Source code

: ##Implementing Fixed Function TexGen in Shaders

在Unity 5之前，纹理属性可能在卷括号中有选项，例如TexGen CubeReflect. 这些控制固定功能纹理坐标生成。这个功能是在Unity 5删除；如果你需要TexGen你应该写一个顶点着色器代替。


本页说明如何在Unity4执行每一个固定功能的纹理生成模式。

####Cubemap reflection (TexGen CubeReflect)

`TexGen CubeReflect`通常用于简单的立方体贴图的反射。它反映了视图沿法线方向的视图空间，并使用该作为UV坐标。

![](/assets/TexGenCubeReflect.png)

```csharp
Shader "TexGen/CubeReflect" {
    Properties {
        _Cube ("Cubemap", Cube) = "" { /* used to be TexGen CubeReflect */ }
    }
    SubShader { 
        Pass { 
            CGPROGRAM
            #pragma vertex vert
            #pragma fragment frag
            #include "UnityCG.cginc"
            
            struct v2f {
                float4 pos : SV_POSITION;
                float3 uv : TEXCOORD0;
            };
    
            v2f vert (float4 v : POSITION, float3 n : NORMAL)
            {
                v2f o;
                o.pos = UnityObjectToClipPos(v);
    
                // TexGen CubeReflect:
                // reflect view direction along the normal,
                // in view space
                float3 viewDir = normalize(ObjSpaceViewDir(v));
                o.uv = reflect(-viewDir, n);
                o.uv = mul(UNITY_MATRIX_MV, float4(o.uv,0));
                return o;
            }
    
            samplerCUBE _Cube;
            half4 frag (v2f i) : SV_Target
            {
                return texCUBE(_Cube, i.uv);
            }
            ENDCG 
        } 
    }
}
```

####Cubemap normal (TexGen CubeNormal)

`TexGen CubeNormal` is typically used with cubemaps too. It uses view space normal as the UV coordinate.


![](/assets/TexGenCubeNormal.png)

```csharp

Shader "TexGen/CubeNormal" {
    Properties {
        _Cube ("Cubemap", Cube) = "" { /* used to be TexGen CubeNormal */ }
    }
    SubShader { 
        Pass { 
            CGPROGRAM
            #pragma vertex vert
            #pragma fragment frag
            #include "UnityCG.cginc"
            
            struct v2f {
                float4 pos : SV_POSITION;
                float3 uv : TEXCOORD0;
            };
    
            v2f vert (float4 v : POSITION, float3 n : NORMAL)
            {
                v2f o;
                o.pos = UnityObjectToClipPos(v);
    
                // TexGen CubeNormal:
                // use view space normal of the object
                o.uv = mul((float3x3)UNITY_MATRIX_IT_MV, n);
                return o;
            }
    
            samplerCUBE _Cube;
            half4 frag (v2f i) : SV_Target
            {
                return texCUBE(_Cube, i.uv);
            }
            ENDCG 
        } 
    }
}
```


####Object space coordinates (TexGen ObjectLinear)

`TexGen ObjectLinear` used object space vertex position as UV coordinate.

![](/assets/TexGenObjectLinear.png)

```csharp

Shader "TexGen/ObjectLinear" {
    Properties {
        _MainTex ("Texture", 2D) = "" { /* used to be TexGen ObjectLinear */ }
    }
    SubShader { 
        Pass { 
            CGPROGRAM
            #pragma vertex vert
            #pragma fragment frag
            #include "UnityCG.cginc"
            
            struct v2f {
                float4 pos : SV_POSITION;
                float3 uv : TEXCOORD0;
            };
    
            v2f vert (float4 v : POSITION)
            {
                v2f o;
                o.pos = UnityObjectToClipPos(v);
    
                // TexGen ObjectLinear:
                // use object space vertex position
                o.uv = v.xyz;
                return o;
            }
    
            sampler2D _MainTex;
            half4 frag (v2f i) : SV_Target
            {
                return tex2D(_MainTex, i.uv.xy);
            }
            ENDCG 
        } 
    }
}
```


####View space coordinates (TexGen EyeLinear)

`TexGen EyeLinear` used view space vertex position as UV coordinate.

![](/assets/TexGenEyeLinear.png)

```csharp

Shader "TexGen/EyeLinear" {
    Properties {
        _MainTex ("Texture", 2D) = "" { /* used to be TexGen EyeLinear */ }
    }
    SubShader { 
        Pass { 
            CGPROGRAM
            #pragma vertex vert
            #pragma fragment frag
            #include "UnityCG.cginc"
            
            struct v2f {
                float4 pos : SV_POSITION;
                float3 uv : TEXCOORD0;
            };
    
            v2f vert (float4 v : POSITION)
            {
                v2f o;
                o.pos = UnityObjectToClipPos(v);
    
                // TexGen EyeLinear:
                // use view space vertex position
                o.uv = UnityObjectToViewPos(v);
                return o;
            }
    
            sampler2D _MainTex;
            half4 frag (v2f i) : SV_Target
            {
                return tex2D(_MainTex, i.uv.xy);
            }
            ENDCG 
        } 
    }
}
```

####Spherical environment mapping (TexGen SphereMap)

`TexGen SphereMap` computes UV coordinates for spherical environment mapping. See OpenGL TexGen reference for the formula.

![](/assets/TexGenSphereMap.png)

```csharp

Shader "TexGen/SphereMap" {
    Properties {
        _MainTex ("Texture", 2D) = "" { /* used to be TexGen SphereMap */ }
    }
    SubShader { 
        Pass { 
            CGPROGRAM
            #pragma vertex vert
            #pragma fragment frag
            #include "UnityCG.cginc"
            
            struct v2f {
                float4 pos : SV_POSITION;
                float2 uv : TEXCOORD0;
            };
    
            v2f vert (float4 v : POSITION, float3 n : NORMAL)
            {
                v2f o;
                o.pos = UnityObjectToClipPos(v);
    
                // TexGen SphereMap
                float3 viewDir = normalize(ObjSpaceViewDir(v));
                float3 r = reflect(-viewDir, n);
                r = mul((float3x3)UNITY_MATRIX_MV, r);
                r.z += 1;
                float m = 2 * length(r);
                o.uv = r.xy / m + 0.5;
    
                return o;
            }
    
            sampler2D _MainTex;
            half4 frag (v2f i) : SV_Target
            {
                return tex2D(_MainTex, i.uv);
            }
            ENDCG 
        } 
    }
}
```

§ WHAT IS REQUIRED:
All of the material above is to be retyped word for word.

§ TASK RESPONSE:
Source code

: ##Implementing Fixed Function TexGen in Shaders

在Unity 5之前，纹理属性可能在卷括号中有选项，例如TexGen CubeReflect. 这些控制固定功能纹理坐标生成。这个功能是在Unity 5删除；如果你需要TexGen你应该写一个顶点着色器代替。


本页说明如何在Unity4执行每一个固定功能的纹理生成模式。

####Cubemap reflection (TexGen CubeReflect)

`TexGen CubeReflect`通常用于简单的立方体贴图的反射。它反映了视图沿法线方向的视图空间，并使用该作为UV坐标。

![](/assets/TexGenCubeReflect.png)

```csharp
Shader "TexGen/CubeReflect" {
    Properties {
        _Cube ("Cubemap", Cube) = "" { /* used to be TexGen CubeReflect */ }
    }
    SubShader { 
        Pass { 
            CGPROGRAM
            #pragma vertex vert
            #pragma fragment frag
            #include "UnityCG.cginc"
            
            struct v2f {
                float4 pos : SV_POSITION;
                float3 uv : TEXCOORD0;
            };
    
            v2f vert (float4 v : POSITION, float3 n : NORMAL)
            {
                v2f o;
                o.pos = UnityObjectToClipPos(v);
    
                // TexGen CubeReflect:
                // reflect view direction along the normal,
                // in view space
                float3 viewDir = normalize(ObjSpaceViewDir(v));
                o.uv = reflect(-viewDir, n);
                o.uv = mul(UNITY_MATRIX_MV, float4(o.uv,0));
                return o;
            }
    
            samplerCUBE _Cube;
            half4 frag (v2f i) : SV_Target
            {
                return texCUBE(_Cube, i.uv);
            }
            ENDCG 
        } 
    }
}
```

####Cubemap normal (TexGen CubeNormal)

`TexGen CubeNormal` is typically used with cubemaps too. It uses view space normal as the UV coordinate.


![](/assets/TexGenCubeNormal.png)

```csharp

Shader "TexGen/CubeNormal" {
    Properties {
        _Cube ("Cubemap", Cube) = "" { /* used to be TexGen CubeNormal */ }
    }
    SubShader { 
        Pass { 
            CGPROGRAM
            #pragma vertex vert
            #pragma fragment frag
            #include "UnityCG.cginc"
            
            struct v2f {
                float4 pos : SV_POSITION;
                float3 uv : TEXCOORD0;
            };
    
            v2f vert (float4 v : POSITION, float3 n : NORMAL)
            {
                v2f o;
                o.pos = UnityObjectToClipPos(v);
    
                // TexGen CubeNormal:
                // use view space normal of the object
                o.uv = mul((float3x3)UNITY_MATRIX_IT_MV, n);
                return o;
            }
    
            samplerCUBE _Cube;
            half4 frag (v2f i) : SV_Target
            {
                return texCUBE(_Cube, i.uv);
            }
            ENDCG 
        } 
    }
}
```


####Object space coordinates (TexGen ObjectLinear)

`TexGen ObjectLinear` used object space vertex position as UV coordinate.

![](/assets/TexGenObjectLinear.png)

```csharp

Shader "TexGen/ObjectLinear" {
    Properties {
        _MainTex ("Texture", 2D) = "" { /* used to be TexGen ObjectLinear */ }
    }
    SubShader { 
        Pass { 
            CGPROGRAM
            #pragma vertex vert
            #pragma fragment frag
            #include "UnityCG.cginc"
            
            struct v2f {
                float4 pos : SV_POSITION;
                float3 uv : TEXCOORD0;
            };
    
            v2f vert (float4 v : POSITION)
            {
                v2f o;
                o.pos = UnityObjectToClipPos(v);
    
                // TexGen ObjectLinear:
                // use object space vertex position
                o.uv = v.xyz;
                return o;
            }
    
            sampler2D _MainTex;
            half4 frag (v2f i) : SV_Target
            {
                return tex2D(_MainTex, i.uv.xy);
            }
            ENDCG 
        } 
    }
}
```


####View space coordinates (TexGen EyeLinear)

`TexGen EyeLinear` used view space vertex position as UV coordinate.

![](/assets/TexGenEyeLinear.png)

```csharp

Shader "TexGen/EyeLinear" {
    Properties {
        _MainTex ("Texture", 2D) = "" { /* used to be TexGen EyeLinear */ }
    }
    SubShader { 
        Pass { 
            CGPROGRAM
            #pragma vertex vert
            #pragma fragment frag
            #include "UnityCG.cginc"
            
            struct v2f {
                float4 pos : SV_POSITION;
                float3 uv : TEXCOORD0;
            };
    
            v2f vert (float4 v : POSITION)
            {
                v2f o;
                o.pos = UnityObjectToClipPos(v);
    
                // TexGen EyeLinear:
                // use view space vertex position
                o.uv = UnityObjectToViewPos(v);
                return o;
            }
    
            sampler2D _MainTex;
            half4 frag (v2f i) : SV_Target
            {
                return tex2D(_MainTex, i.uv.xy);
            }
            ENDCG 
        } 
    }
}
```

####Spherical environment mapping (TexGen SphereMap)

`TexGen SphereMap` computes UV coordinates for spherical environment mapping. See OpenGL TexGen reference for the formula.

![](/assets/TexGenSphereMap.png)

```csharp

Shader "TexGen/SphereMap" {
    Properties {
        _MainTex ("Texture", 2D) = "" { /* used to be TexGen SphereMap */ }
    }
    SubShader { 
        Pass { 
            CGPROGRAM
            #pragma vertex vert
            #pragma fragment frag
            #include "UnityCG.cginc"
            
            struct v2f {
                float4 pos : SV_POSITION;
                float2 uv : TEXCOORD0;
            };
    
            v2f vert (float4 v : POSITION, float3 n : NORMAL)
            {
                v2f o;
                o.pos = UnityObjectToClipPos(v);
    
                // TexGen SphereMap
                float3 viewDir = normalize(ObjSpaceViewDir(v));
                float3 r = reflect(-viewDir, n);
                r = mul((float3x3)UNITY_MATRIX_MV, r);
                r.z += 1;
                float m = 2 * length(r);
                o.uv = r.xy / m + 0.5;
    
                return o;
            }
    
            sampler2D _MainTex;
            half4 frag (v2f i) : SV_Target
            {
                return tex2D(_MainTex, i.uv);
            }
            ENDCG 
        } 
    }
}
```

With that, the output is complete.